Jamie Murray would love to see his brother Andy back on a tennis court, but his main hope is for the 31-year-old to be able to live without pain.
Andy was due to fly home on Wednesday as he considers whether to struggle on ahead of a farewell appearance at Wimbledon this summer or undergo a second, more serious, hip operation that could either salvage his career or end it.
Andy hinted after his emotional five-set loss to Roberto Bautista Agut in the first round of the Australian Open on Monday that surgery was the more likely option, and Jamie appeared to confirm that.
The 32-year-old, who is due to begin his doubles campaign on Thursday, said: “He’s obviously got to go and do his surgery, which is a pretty big surgery to get.
“I just hope that, whatever happens, he can get back to just regular life, pain-free, and be able to enjoy himself and not be in constant pain. If he’s able to come back and play tennis, if that’s what he wants to do, then I’m sure he’ll give it everything he can.

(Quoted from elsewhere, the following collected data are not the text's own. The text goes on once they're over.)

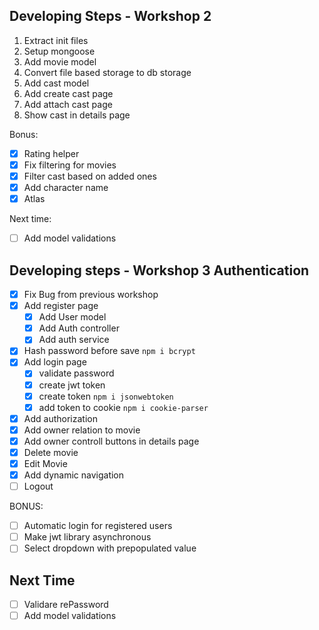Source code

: ## Developing Steps - Workshop 2

1. Extract init files
2. Setup mongoose
3. Add movie model
4. Convert file based storage to db storage
5. Add cast model
6. Add create cast page
7. Add attach cast page
8. Show cast in details page

Bonus:
- [X] Rating helper
- [X] Fix filtering for movies
- [X] Filter cast based on added ones
- [X] Add character name
- [X] Atlas

Next time:
- [ ] Add model validations

## Developing steps - Workshop 3 Authentication
- [X] Fix Bug from previous workshop
- [x] Add register page
    - [x] Add User model
    - [x] Add Auth controller
    - [x] Add auth service
- [x] Hash password before save `npm i bcrypt`
- [x] Add login page
    - [x] validate password
    - [x] create jwt token
    - [x] create token `npm i jsonwebtoken`
    - [x] add token to cookie  `npm i cookie-parser`
- [x] Add authorization
- [x] Add owner relation to movie 
- [x] Add owner controll buttons in details page
- [x] Delete movie
- [x] Edit Movie  
- [x] Add dynamic navigation
- [ ] Logout 

BONUS:
- [ ] Automatic login for registered users
- [ ] Make jwt library asynchronous
- [ ] Select dropdown with prepopulated value

## Next Time
- [ ] Validare rePassword
- [ ] Add model validations
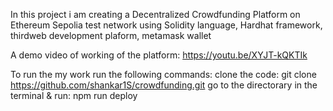 In this project i am creating a Decentralized Crowdfunding Platform on Ethereum Sepolia test network using Solidity language, Hardhat framework, thirdweb development plaform, metamask wallet

A  demo video of working of the platform: https://youtu.be/XYJT-kQKTIk

To run the my work run the following commands:
  clone the code:  git clone https://github.com/shankar1S/crowdfunding.git
  go to the directorary in the terminal & run:  npm run deploy
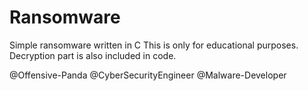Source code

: # Ransomware
Simple ransomware written in C 
This is only for educational purposes.
Decryption part is also included in code.

@Offensive-Panda
@CyberSecurityEngineer
@Malware-Developer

“I obviously haven’t been there day by day watching him go through what he has gone through because I have been continuing playing on the tour.
“But I know obviously, surgeries, so many other things he has tried to do in order to get back and get feeling good. I can’t imagine how much of a toll that would take on you mentally probably more than anything. So it has been a long road for him and I think he just needed an end result one way or another.”
One of the signs that Monday was a special occasion was the presence in his player box of Jamie. The brothers rarely watch each other live because they find it too stressful, and Jamie did not appear to enjoy the experience.
“I was OK actually,” he said. “He got a great reception coming on court, great atmosphere, especially once he broke back in the third set. He was obviously fighting really hard.
“I knew how difficult it was for him because of the pain he’s in and also the frustration of not being able to play to the level that he’s used to or expects of himself. Like he said on the court, if it does happen to be the last time he plays here, it’s a great way for him to go out and show everyone what a fighter he is.”
Jamie found the big-screen montage of Murray’s fellow players saying their goodbyes a little awkward, adding: “It was a little bit odd but I understand why tournaments do that because if he doesn’t come back then they want to give him a send-off and show their appreciation for what he has done.”
Jamie picked out their Davis Cup doubles appearances together in Glasgow, particularly the semi-final against Australia in 2015, as the highlights of a shared journey that began in the modest surroundings of Dunblane’s tennis club.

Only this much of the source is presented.